Wie passend! - Nun hat die Kleine Zeitung, wohl als Kommentar zum Blogeintrag von vor zwei Tagen, eine Untersuchung präsentiert, wer sich denn in Österreich zum Mittelstand zähle. Und welch Wunder: Es sind 65 Prozent! Weitere 22 Prozent sind unentschlossen.

Als Mittelstand sieht sich nämlich hierzulande offenbar so gut wie jeder, der überhaupt in Beschäftigung steht. Mit (und wie typischen!) geschlechtsspezifischen Unterschieden: Frauen, ob in Dienstverhältnissen oder nicht, rechnen sich überhaupt gleich zu 82 Prozent zum Mittelstand, generell. Dafür gibt es niemanden, der sich als Repräsentant der Arbeiterklasse sieht. Insgesamt fühlen sich sogar lediglich 13 Prozent definitiv NICHT zum Mittelstand zugehörig.

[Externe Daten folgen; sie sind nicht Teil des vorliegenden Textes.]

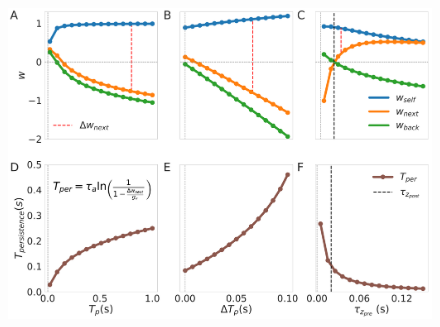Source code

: \documentclass[10pt,a4paper]{article}
\begin{document}
\begin{figure}[H]
\centering
\includegraphics[scale=0.20]{training.pdf}

\end{figure}
\end{document}
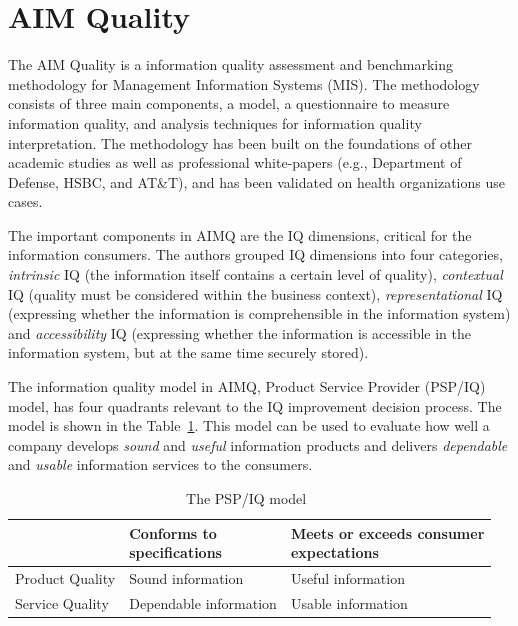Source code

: \section{AIM Quality}

The AIM Quality is a information quality assessment and benchmarking methodology for Management Information Systems (MIS).
The methodology consists of three main components, a model, a questionnaire to measure information quality, and analysis techniques for information quality interpretation.
The methodology has been built on the foundations of other academic studies as well as professional white-papers (e.g., Department of Defense, HSBC, and AT\&T), and has been validated on health organizations use cases.

The important components in AIMQ are the IQ dimensions, critical for the information consumers.
The authors grouped IQ dimensions into four categories, \textit{intrinsic} IQ (the information itself contains a certain level of quality), \textit{contextual} IQ (quality must be considered within the business context), \textit{representational} IQ (expressing whether the information is comprehensible in the information system) and \textit{accessibility} IQ (expressing whether the information is accessible in the information system, but at the same time securely stored).

The information quality model in AIMQ, Product Service Provider (PSP/IQ) model, has four quadrants relevant to the IQ improvement decision process.
The model is shown in the Table~\ref{table:psp-iq}.
This model can be used to evaluate how well a company develops \textit{sound} and \textit{useful} information products and delivers \textit{dependable} and \textit{usable} information services to the consumers.

\begin{table}[htbp]
    \centering

    \begin{tabular}{@{}l|ll@{}}
        \toprule
                        & \shortstack{Conforms to \\ specifications}    & \shortstack{Meets or exceeds consumer \\ expectations}    \\ \midrule
        Product Quality & Sound information                             & Useful information                                        \\
        Service Quality & Dependable information                        & Usable information                                        \\
        \bottomrule
    \end{tabular}

    \caption{The PSP/IQ model~\cite{lee2002}}
    \label{table:psp-iq}
\end{table}
\FloatBarrier


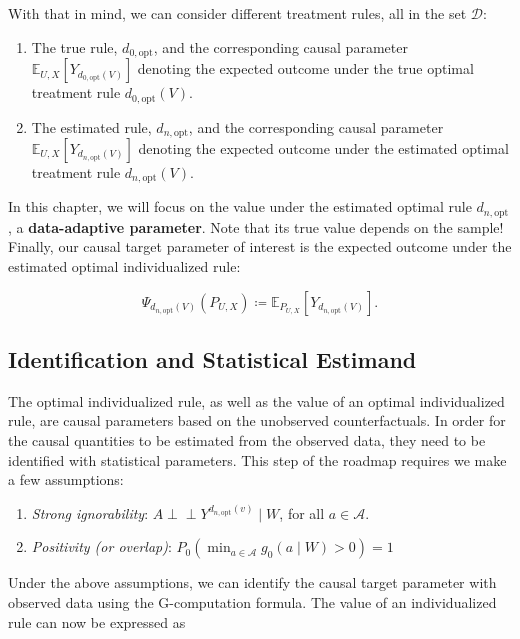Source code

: \documentclass[
  12pt, krantz2,
]{krantz}
\providecommand{\tightlist}{%
  \setlength{\itemsep}{0pt}\setlength{\parskip}{0pt}}
\newcommand{\E}{\mathbb{E}}
\newcommand{\1}{\mathbbm{1}}
\newcommand{\indep}{\mbox{$\perp\!\!\!\perp$}}
\theoremstyle{definition}
\theoremstyle{definition}
\theoremstyle{definition}
\theoremstyle{definition}
\theoremstyle{remark}
\begin{document}
With that in mind, we can consider different
treatment rules, all in the set \(\mathcal{D}\):

\begin{enumerate}
\def\labelenumi{\arabic{enumi}.}
\item
  The true rule, \(d_{0,\text{opt}}\), and the corresponding causal parameter
  \(\E_{U,X}[Y_{d_{0,\text{opt}}(V)}]\) denoting the expected outcome under the
  true optimal treatment rule \(d_{0,\text{opt}}(V)\).
\item
  The estimated rule, \(d_{n,\text{opt}}\), and the corresponding causal parameter
  \(\E_{U,X}[Y_{d_{n,\text{opt}}(V)}]\) denoting the expected outcome under the
  estimated optimal treatment rule \(d_{n,\text{opt}}(V)\).
\end{enumerate}

In this chapter, we will focus on the value under the estimated optimal rule \(d_{n,\text{opt}}\),
a \textbf{data-adaptive parameter}. Note that its true value depends on the sample! Finally,
our causal target parameter of interest is the expected outcome under
the estimated optimal individualized rule:

\[\Psi_{d_{n, \text{opt}}(V)}(P_{U,X}) \coloneqq \E_{P_{U,X}}[Y_{d_{n,
\text{opt}}(V)}].\]

\hypertarget{identification-and-statistical-estimand}{%
\subsection{Identification and Statistical Estimand}\label{identification-and-statistical-estimand}}

The optimal individualized rule, as well as the value of an optimal
individualized rule, are causal parameters based on the unobserved
counterfactuals. In order for the causal quantities to be estimated from the
observed data, they need to be identified with statistical parameters. This step
of the roadmap requires we make a few assumptions:

\begin{enumerate}
\def\labelenumi{\arabic{enumi}.}
\tightlist
\item
  \emph{Strong ignorability}: \(A \indep Y^{d_{n, \text{opt}}(v)} \mid W\), for all \(a \in \mathcal{A}\).
\item
  \emph{Positivity (or overlap)}: \(P_0(\min_{a \in \mathcal{A}} g_0(a \mid W) > 0) = 1\)
\end{enumerate}

Under the above assumptions, we can identify the causal target parameter
with observed data using the G-computation formula. The value of an individualized
rule can now be expressed as
\end{document}
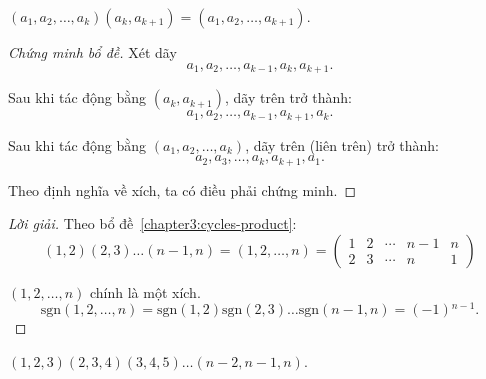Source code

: \documentclass[class=linearalgebra,crop=false]{standalone}
\newcommand{\sgn}[1]{\text{sgn}\left({#1}\right)}
\begin{document}
\begin{lemma}\label{chapter3:cycles-product}
    $(a_{1}, a_{2}, \ldots, a_{k})(a_{k},a_{k+1}) = (a_{1},a_{2},\ldots, a_{k+1})$.
\end{lemma}

\begin{proof}[Chứng minh bổ đề]
    \par Xét dãy
        \[
            a_{1}, a_{2}, \ldots, a_{k-1}, a_{k}, a_{k+1}.
        \]
    \par Sau khi tác động bằng $(a_{k},a_{k+1})$, dãy trên trở thành:
        \[
            a_{1}, a_{2}, \ldots, a_{k-1}, a_{k+1}, a_{k}.
        \]
    \par Sau khi tác động bằng $(a_{1}, a_{2}, \ldots, a_{k})$, dãy trên (liên trên) trở thành:
        \[
            a_{2}, a_{3}, \ldots, a_{k}, a_{k+1}, a_{1}.
        \]
    \par Theo định nghĩa về xích, ta có điều phải chứng minh.
\end{proof}

\begin{proof}[Lời giải]
    \par Theo bổ đề~\ref{chapter3:cycles-product}:
        \[
            (1,2)(2,3)\ldots (n-1,n) = (1,2,\ldots,n)
            =
            \begin{pmatrix}
                1 & 2 & \cdots & n-1 & n \\
                2 & 3 & \cdots & n   & 1
            \end{pmatrix}
        \]
    \par $(1,2,\ldots, n)$ chính là một xích.
        \[
            \sgn{1,2,\ldots,n} = \sgn{1,2}\sgn{2,3}\ldots\sgn{n-1,n} = (-1){}^{n-1}.
        \]
\end{proof}

\begin{exercise}
    $(1,2,3)(2,3,4)(3,4,5)\ldots (n-2,n-1,n)$.
\end{exercise}
\end{document}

Geht es um die Definition des Mittelstands, plädieren 47 Prozent dafür, materielle Kriterien anzulegen. Als Beispiel dafür werden etwa der Besitz von Gütern, die den eigenen Lebensstil unterstreichen, also etwa einen PKW einer bestimmten Marke oder ein der persönlichen Werthaltung entsprechendes Eigenheim.

So geht es natürlich auch: wer den neuen Audi geleast hat, und ein tüchtig mit Wohnbaugeldern gefördertes Eigenheim besitzt, hat es geschafft! Die Angst der Österreicher vor der gesellschaftlichen Geringschätzung wird ja nur noch übertroffen vor der Angst, jemand könnte die eigenen Gernegroßträume nicht unterstützen. Ein Land der Ingenieure, Regierungs-, Hof- und sonstige Räte, Manager und Führungskräfte, wirklich oder heimlich.

Oder es regt sich dann doch das schlechte Gewissen, weil ja seit Kreiskyschen Umverteilungszeiten ohnehin die Einkommen gerade der "Mittelschicht" im Lande wahllos und ungerechtfertigt hoch sind - als Wissen, daß man mehr besitzt, als einem zusteht, nämlich.

Während das, was man in der Soziologie (siehe unter anderem Max Weber) als Mittelschichte definiert, kaum noch existiert.

Wie gut aber für die Politiker, wenn sich die Bevölkerung so reich fühlt: das schreit doch nach Steuern? Und erzählt von bemerkenswerten Widersprüchen zu so manchem Wahlprogramm.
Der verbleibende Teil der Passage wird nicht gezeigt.